YOUR ASSIGNMENT:
Keep to one stretch of the data below, the lines from the one with "### 도메인 모델과 테이블 설계" up to and including the one with "2. 데이터베이스 테이블, 컬럼명", and return that stretch exactly.

Start of RECORD EXCERPTS

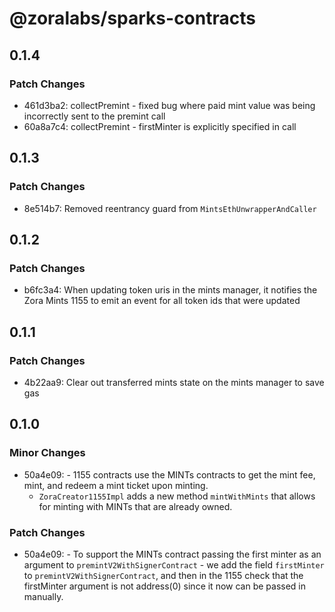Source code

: # @zoralabs/sparks-contracts

## 0.1.4

### Patch Changes

- 461d3ba2: collectPremint - fixed bug where paid mint value was being incorrectly sent to the premint call
- 60a8a7c4: collectPremint - firstMinter is explicitly specified in call

## 0.1.3

### Patch Changes

- 8e514b7: Removed reentrancy guard from `MintsEthUnwrapperAndCaller`

## 0.1.2

### Patch Changes

- b6fc3a4: When updating token uris in the mints manager, it notifies the Zora Mints 1155 to emit an event for all token ids that were updated

## 0.1.1

### Patch Changes

- 4b22aa9: Clear out transferred mints state on the mints manager to save gas

## 0.1.0

### Minor Changes

- 50a4e09: - 1155 contracts use the MINTs contracts to get the mint fee, mint, and redeem a mint ticket upon minting.
  - `ZoraCreator1155Impl` adds a new method `mintWithMints` that allows for minting with MINTs that are already owned.

### Patch Changes

- 50a4e09: - To support the MINTs contract passing the first minter as an argument to `premintV2WithSignerContract` - we add the field `firstMinter` to `premintV2WithSignerContract`, and then in the 1155 check that the firstMinter argument is not address(0) since it now can be passed in manually.
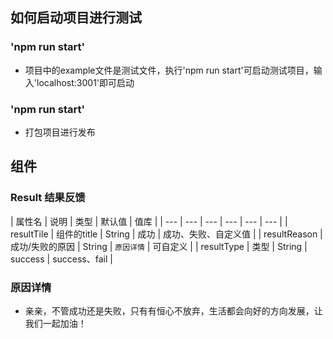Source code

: ## 如何启动项目进行测试

### 'npm run start'
* 项目中的example文件是测试文件，执行'npm run start'可启动测试项目，输入'localhost:3001'即可启动

### 'npm run start'
* 打包项目进行发布

## 组件

### Result 结果反馈

| 属性名 | 说明 | 类型 | 默认值 | 值库 |
| --- | --- | --- | --- | --- | --- |
| resultTile | 组件的title | String | 成功 | 成功、失败、自定义值 |
| resultReason | 成功/失败的原因 | String | `原因详情` | 可自定义 |
| resultType | 类型 | String | success | success、fail |

### 原因详情
* 亲亲，不管成功还是失败，只有有恒心不放弃，生活都会向好的方向发展，让我们一起加油！
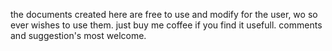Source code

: the documents created here are free to use and modify for the user, wo so ever wishes to use them.
just buy me coffee if you find it usefull.
comments and suggestion's most welcome.
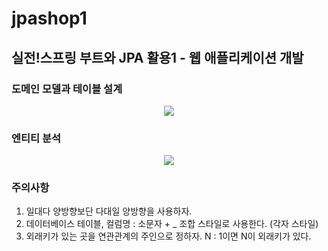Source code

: # jpashop1
## 실전!스프링 부트와 JPA 활용1 - 웹 애플리케이션 개발

### 도메인 모델과 테이블 설계
<p align="center">
  <img src="https://user-images.githubusercontent.com/33366628/231801618-ef89f0d7-97d1-4805-ad99-7851ef209e14.png">
</p>

### 엔티티 분석
<p align="center">
 <img src="https://user-images.githubusercontent.com/33366628/231802969-e714544a-1f5e-4835-843d-6b255bfb5cc6.png">
</p>

### 주의사항
1. 일대다 양방향보단 다대일 양방향을 사용하자.
2. 데이터베이스 테이블, 컬럼명 : 소문자 + _ 조합 스타일로 사용한다. (각자 스타일)
3. 외래키가 있는 곳을 연관관계의 주인으로 정하자. N : 1이면 N이 외래키가 있다.
        

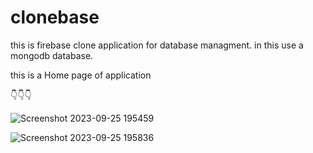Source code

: # clonebase

this is firebase clone application for database managment. in this use a mongodb database.

this is a Home page of application

👇👇👇

![Screenshot 2023-09-25 195459](https://github.com/akram6t/clonebase/assets/91476267/509626a1-1fb2-424b-aefa-0ed3d401b1e0)


![Screenshot 2023-09-25 195836](https://github.com/akram6t/clonebase/assets/91476267/05e5f364-8eca-4865-bd7d-41d3cc0875a8)
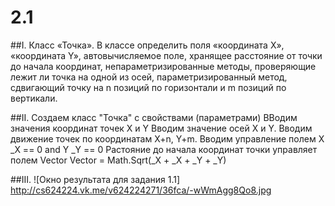 # 2.1

##I. 
Класс «Точка». В классе определить поля «координата X», «координата Y»,
автовычисляемое поле, хранящее расстояние от точки до начала координат,
непараметризированные методы, проверяющие лежит ли точка на одной из осей,
параметризированный метод, сдвигающий точку на n позиций по горизонтали и
m позиций по вертикали. 

##II.
Создаем класс "Точка" с свойствами (параметрами) ВВодим значения координат точек X и Y
Вводим значение осей X и Y. Вводим движение точек по координатам X+n, Y+m. Вводим управление полем X _X == 0 and Y _Y == 0
Растояние до начала координат точки управляет полем Vector Vector = Math.Sqrt(_X + _X + _Y + _Y)

##III.
![Окно результата для задания 1.1]
http://cs624224.vk.me/v624224271/36fca/-wWmAgg8Qo8.jpg
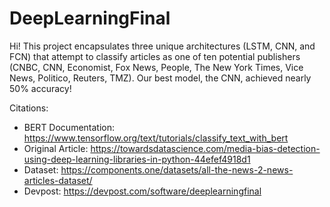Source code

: # DeepLearningFinal

Hi! This project encapsulates three unique architectures (LSTM, CNN, and FCN) that attempt
to classify articles as one of ten potential publishers (CNBC, CNN, Economist, Fox News, People, 
The New York Times, Vice News, Politico, Reuters, TMZ). Our best model, the CNN, achieved nearly
50% accuracy!

Citations:
- BERT Documentation: https://www.tensorflow.org/text/tutorials/classify_text_with_bert
- Original Article: https://towardsdatascience.com/media-bias-detection-using-deep-learning-libraries-in-python-44efef4918d1
- Dataset: https://components.one/datasets/all-the-news-2-news-articles-dataset/
- Devpost: https://devpost.com/software/deeplearningfinal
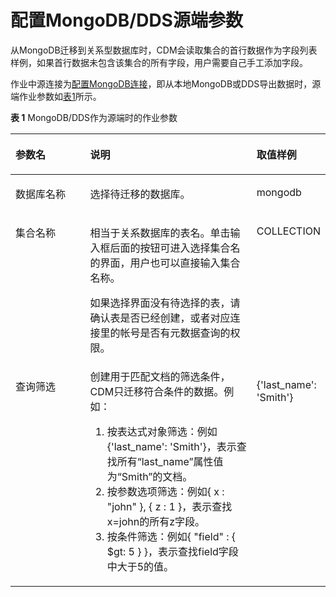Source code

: # 配置MongoDB/DDS源端参数<a name="dayu_01_0055"></a>

从MongoDB迁移到关系型数据库时，CDM会读取集合的首行数据作为字段列表样例，如果首行数据未包含该集合的所有字段，用户需要自己手工添加字段。

作业中源连接为[配置MongoDB连接](配置MongoDB连接.md)，即从本地MongoDB或DDS导出数据时，源端作业参数如[表1](#zh-cn_topic_0108275308_table31823995163953)所示。

**表 1**  MongoDB/DDS作为源端时的作业参数

<a name="zh-cn_topic_0108275308_table31823995163953"></a>
<table><thead align="left"><tr id="zh-cn_topic_0108275308_row18653487163953"><th class="cellrowborder" valign="top" width="23.810000000000002%" id="mcps1.2.4.1.1"><p id="zh-cn_topic_0108275308_p15314298163953"><a name="zh-cn_topic_0108275308_p15314298163953"></a><a name="zh-cn_topic_0108275308_p15314298163953"></a>参数名</p>
</th>
<th class="cellrowborder" valign="top" width="52.949999999999996%" id="mcps1.2.4.1.2"><p id="zh-cn_topic_0108275308_p32498630163953"><a name="zh-cn_topic_0108275308_p32498630163953"></a><a name="zh-cn_topic_0108275308_p32498630163953"></a>说明</p>
</th>
<th class="cellrowborder" valign="top" width="23.24%" id="mcps1.2.4.1.3"><p id="zh-cn_topic_0108275308_p15143370163953"><a name="zh-cn_topic_0108275308_p15143370163953"></a><a name="zh-cn_topic_0108275308_p15143370163953"></a>取值样例</p>
</th>
</tr>
</thead>
<tbody><tr id="zh-cn_topic_0108275308_row2052684816261"><td class="cellrowborder" valign="top" width="23.810000000000002%" headers="mcps1.2.4.1.1 "><p id="zh-cn_topic_0108275308_p175265482261"><a name="zh-cn_topic_0108275308_p175265482261"></a><a name="zh-cn_topic_0108275308_p175265482261"></a>数据库名称</p>
</td>
<td class="cellrowborder" valign="top" width="52.949999999999996%" headers="mcps1.2.4.1.2 "><p id="zh-cn_topic_0108275308_p145261848192619"><a name="zh-cn_topic_0108275308_p145261848192619"></a><a name="zh-cn_topic_0108275308_p145261848192619"></a>选择待迁移的数据库。</p>
</td>
<td class="cellrowborder" valign="top" width="23.24%" headers="mcps1.2.4.1.3 "><p id="zh-cn_topic_0108275308_p452664812616"><a name="zh-cn_topic_0108275308_p452664812616"></a><a name="zh-cn_topic_0108275308_p452664812616"></a>mongodb</p>
</td>
</tr>
<tr id="zh-cn_topic_0108275308_row34313000163953"><td class="cellrowborder" valign="top" width="23.810000000000002%" headers="mcps1.2.4.1.1 "><p id="zh-cn_topic_0108275308_p46804376161524"><a name="zh-cn_topic_0108275308_p46804376161524"></a><a name="zh-cn_topic_0108275308_p46804376161524"></a>集合名称</p>
</td>
<td class="cellrowborder" valign="top" width="52.949999999999996%" headers="mcps1.2.4.1.2 "><p id="zh-cn_topic_0108275308_p6187019816562"><a name="zh-cn_topic_0108275308_p6187019816562"></a><a name="zh-cn_topic_0108275308_p6187019816562"></a>相当于关系数据库的表名。单击输入框后面的按钮可进入选择集合名的界面，用户也可以直接输入集合名称。</p>
<p id="zh-cn_topic_0108275308_p49990086164128"><a name="zh-cn_topic_0108275308_p49990086164128"></a><a name="zh-cn_topic_0108275308_p49990086164128"></a>如果选择界面没有待选择的表，请确认表是否已经创建，或者对应连接里的帐号是否有元数据查询的权限。</p>
</td>
<td class="cellrowborder" valign="top" width="23.24%" headers="mcps1.2.4.1.3 "><p id="zh-cn_topic_0108275308_p41020337163953"><a name="zh-cn_topic_0108275308_p41020337163953"></a><a name="zh-cn_topic_0108275308_p41020337163953"></a>COLLECTION</p>
</td>
</tr>
<tr id="zh-cn_topic_0108275308_row13417032753"><td class="cellrowborder" valign="top" width="23.810000000000002%" headers="mcps1.2.4.1.1 "><p id="zh-cn_topic_0108275308_p16417163215510"><a name="zh-cn_topic_0108275308_p16417163215510"></a><a name="zh-cn_topic_0108275308_p16417163215510"></a>查询筛选</p>
</td>
<td class="cellrowborder" valign="top" width="52.949999999999996%" headers="mcps1.2.4.1.2 "><div class="p" id="zh-cn_topic_0108275308_p241710321259"><a name="zh-cn_topic_0108275308_p241710321259"></a><a name="zh-cn_topic_0108275308_p241710321259"></a>创建用于匹配文档的筛选条件，CDM只迁移符合条件的数据。例如：<a name="zh-cn_topic_0108275308_ol6793125415558"></a><a name="zh-cn_topic_0108275308_ol6793125415558"></a><ol id="zh-cn_topic_0108275308_ol6793125415558"><li>按表达式对象筛选：例如{'last_name': 'Smith'}，表示查找所有<span class="parmname" id="zh-cn_topic_0108275308_parmname0657201595916"><a name="zh-cn_topic_0108275308_parmname0657201595916"></a><a name="zh-cn_topic_0108275308_parmname0657201595916"></a>“last_name”</span>属性值为<span class="parmvalue" id="zh-cn_topic_0108275308_parmvalue21701627155916"><a name="zh-cn_topic_0108275308_parmvalue21701627155916"></a><a name="zh-cn_topic_0108275308_parmvalue21701627155916"></a>“Smith”</span>的文档。</li><li>按参数选项筛选：例如{ x : "john" }, { z : 1 }，表示查找x=john的所有z字段。</li><li>按条件筛选：例如{ "field" : { $gt: 5 } }，表示查找field字段中大于5的值。</li></ol>
</div>
</td>
<td class="cellrowborder" valign="top" width="23.24%" headers="mcps1.2.4.1.3 "><p id="zh-cn_topic_0108275308_p18417203211519"><a name="zh-cn_topic_0108275308_p18417203211519"></a><a name="zh-cn_topic_0108275308_p18417203211519"></a>{'last_name': 'Smith'}</p>
</td>
</tr>
</tbody>
</table>

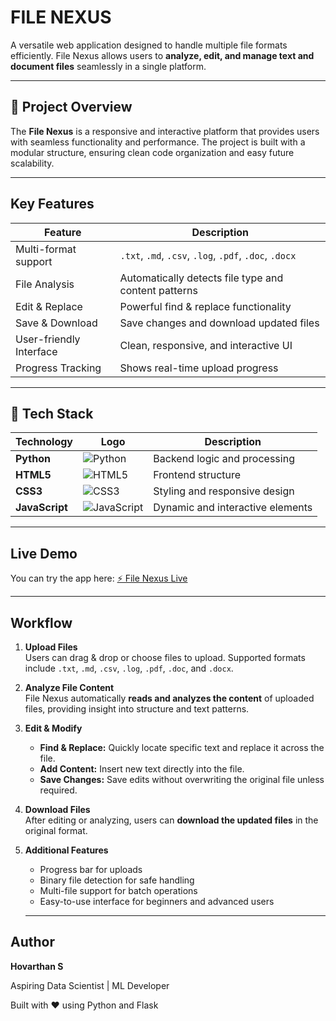 # FILE NEXUS

A versatile web application designed to handle multiple file formats efficiently. File Nexus allows users to **analyze, edit, and manage text and document files** seamlessly in a single platform.

---

## 🧠 Project Overview

The **File Nexus** is a responsive and interactive platform that provides users with seamless functionality and performance. The project is built with a modular structure, ensuring clean code organization and easy future scalability.

---

## Key Features

| Feature                | Description |
|------------------------|-------------|
| Multi-format support    | `.txt`, `.md`, `.csv`, `.log`, `.pdf`, `.doc`, `.docx` |
| File Analysis           | Automatically detects file type and content patterns |
| Edit & Replace          | Powerful find & replace functionality |
| Save & Download         | Save changes and download updated files |
| User-friendly Interface | Clean, responsive, and interactive UI |
| Progress Tracking       | Shows real-time upload progress |


---

## 🧰 Tech Stack

| Technology | Logo | Description |
|------------|------|-------------|
| **Python** | ![Python](https://img.shields.io/badge/Python-3776AB?style=for-the-badge&logo=python&logoColor=white) | Backend logic and processing |
| **HTML5** | ![HTML5](https://img.shields.io/badge/HTML5-E34F26?style=for-the-badge&logo=html5&logoColor=white) | Frontend structure |
| **CSS3** | ![CSS3](https://img.shields.io/badge/CSS3-1572B6?style=for-the-badge&logo=css3&logoColor=white) | Styling and responsive design |
| **JavaScript** | ![JavaScript](https://img.shields.io/badge/JavaScript-F7DF1E?style=for-the-badge&logo=javascript&logoColor=black) | Dynamic and interactive elements |


---

## Live Demo

You can try the app here: [⚡ File Nexus Live](https://python-developer-projects-4.onrender.com/)

---

## Workflow

1. **Upload Files**  
   Users can drag & drop or choose files to upload. Supported formats include `.txt`, `.md`, `.csv`, `.log`, `.pdf`, `.doc`, and `.docx`.

2. **Analyze File Content**  
   File Nexus automatically **reads and analyzes the content** of uploaded files, providing insight into structure and text patterns.

3. **Edit & Modify**  
   - **Find & Replace:** Quickly locate specific text and replace it across the file.  
   - **Add Content:** Insert new text directly into the file.  
   - **Save Changes:** Save edits without overwriting the original file unless required.

4. **Download Files**  
   After editing or analyzing, users can **download the updated files** in the original format.

5. **Additional Features**  
   - Progress bar for uploads  
   - Binary file detection for safe handling  
   - Multi-file support for batch operations  
   - Easy-to-use interface for beginners and advanced users
  
   ---
  
## Author

**Hovarthan S**  

Aspiring Data Scientist | ML Developer

Built with ❤️ using Python and Flask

End of RECORD EXCERPTS

EXERCISE OUTPUT:
### 도메인 모델과 테이블 설계
<p align="center">
  <img src="https://user-images.githubusercontent.com/33366628/231801618-ef89f0d7-97d1-4805-ad99-7851ef209e14.png">
</p>

### 엔티티 분석
<p align="center">
 <img src="https://user-images.githubusercontent.com/33366628/231802969-e714544a-1f5e-4835-843d-6b255bfb5cc6.png">
</p>

### 주의사항
1. 일대다 양방향보단 다대일 양방향을 사용하자.
2. 데이터베이스 테이블, 컬럼명 : 소문자 + _ 조합 스타일로 사용한다. (각자 스타일)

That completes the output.